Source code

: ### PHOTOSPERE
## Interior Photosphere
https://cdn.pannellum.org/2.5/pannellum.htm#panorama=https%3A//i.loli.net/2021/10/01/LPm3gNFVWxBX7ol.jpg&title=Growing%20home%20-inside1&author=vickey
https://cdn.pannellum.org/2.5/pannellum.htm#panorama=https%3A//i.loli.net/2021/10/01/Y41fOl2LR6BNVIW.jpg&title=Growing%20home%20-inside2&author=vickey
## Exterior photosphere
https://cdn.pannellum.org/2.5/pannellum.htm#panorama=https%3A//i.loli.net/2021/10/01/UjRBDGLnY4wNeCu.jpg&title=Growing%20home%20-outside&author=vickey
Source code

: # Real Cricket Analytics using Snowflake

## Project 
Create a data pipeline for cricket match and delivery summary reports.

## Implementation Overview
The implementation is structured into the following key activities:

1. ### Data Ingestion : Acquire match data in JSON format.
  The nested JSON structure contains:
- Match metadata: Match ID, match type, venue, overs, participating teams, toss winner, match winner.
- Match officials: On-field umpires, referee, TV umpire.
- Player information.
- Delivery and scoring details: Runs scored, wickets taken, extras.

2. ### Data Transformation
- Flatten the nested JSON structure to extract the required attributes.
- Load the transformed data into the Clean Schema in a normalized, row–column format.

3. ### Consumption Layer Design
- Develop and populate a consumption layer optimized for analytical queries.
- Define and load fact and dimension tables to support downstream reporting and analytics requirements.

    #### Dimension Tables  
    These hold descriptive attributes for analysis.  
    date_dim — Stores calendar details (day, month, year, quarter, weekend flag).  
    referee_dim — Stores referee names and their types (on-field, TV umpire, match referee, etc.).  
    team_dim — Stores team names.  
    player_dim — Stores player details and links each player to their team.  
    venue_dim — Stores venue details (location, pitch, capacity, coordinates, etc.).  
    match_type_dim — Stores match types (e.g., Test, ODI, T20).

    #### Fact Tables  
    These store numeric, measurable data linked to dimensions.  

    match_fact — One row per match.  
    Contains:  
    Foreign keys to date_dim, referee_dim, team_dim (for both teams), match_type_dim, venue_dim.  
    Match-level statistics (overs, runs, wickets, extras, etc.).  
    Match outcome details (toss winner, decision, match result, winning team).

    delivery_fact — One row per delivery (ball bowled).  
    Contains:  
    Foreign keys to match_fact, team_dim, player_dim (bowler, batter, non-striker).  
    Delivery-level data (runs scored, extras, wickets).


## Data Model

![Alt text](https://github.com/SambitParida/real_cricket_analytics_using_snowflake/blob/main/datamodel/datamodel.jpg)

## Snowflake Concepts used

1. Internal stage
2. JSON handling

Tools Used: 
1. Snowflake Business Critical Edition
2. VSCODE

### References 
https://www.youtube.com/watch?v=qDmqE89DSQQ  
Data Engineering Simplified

********************

_ACTIVITY_
Reproduce, character for character, only the lines of the preceding data that start at the line with "#### Dimension Tables" and end at the line with "https://www.youtube.com/watch?v=qDmqE89DSQQ", both included.

_EXERCISE RESULT_
    #### Dimension Tables  
    These hold descriptive attributes for analysis.  
    date_dim — Stores calendar details (day, month, year, quarter, weekend flag).  
    referee_dim — Stores referee names and their types (on-field, TV umpire, match referee, etc.).  
    team_dim — Stores team names.  
    player_dim — Stores player details and links each player to their team.  
    venue_dim — Stores venue details (location, pitch, capacity, coordinates, etc.).  
    match_type_dim — Stores match types (e.g., Test, ODI, T20).

    #### Fact Tables  
    These store numeric, measurable data linked to dimensions.  

    match_fact — One row per match.  
    Contains:  
    Foreign keys to date_dim, referee_dim, team_dim (for both teams), match_type_dim, venue_dim.  
    Match-level statistics (overs, runs, wickets, extras, etc.).  
    Match outcome details (toss winner, decision, match result, winning team).

    delivery_fact — One row per delivery (ball bowled).  
    Contains:  
    Foreign keys to match_fact, team_dim, player_dim (bowler, batter, non-striker).  
    Delivery-level data (runs scored, extras, wickets).


## Data Model

![Alt text](https://github.com/SambitParida/real_cricket_analytics_using_snowflake/blob/main/datamodel/datamodel.jpg)

## Snowflake Concepts used

1. Internal stage
2. JSON handling

Tools Used: 
1. Snowflake Business Critical Edition
2. VSCODE

### References 
https://www.youtube.com/watch?v=qDmqE89DSQQ  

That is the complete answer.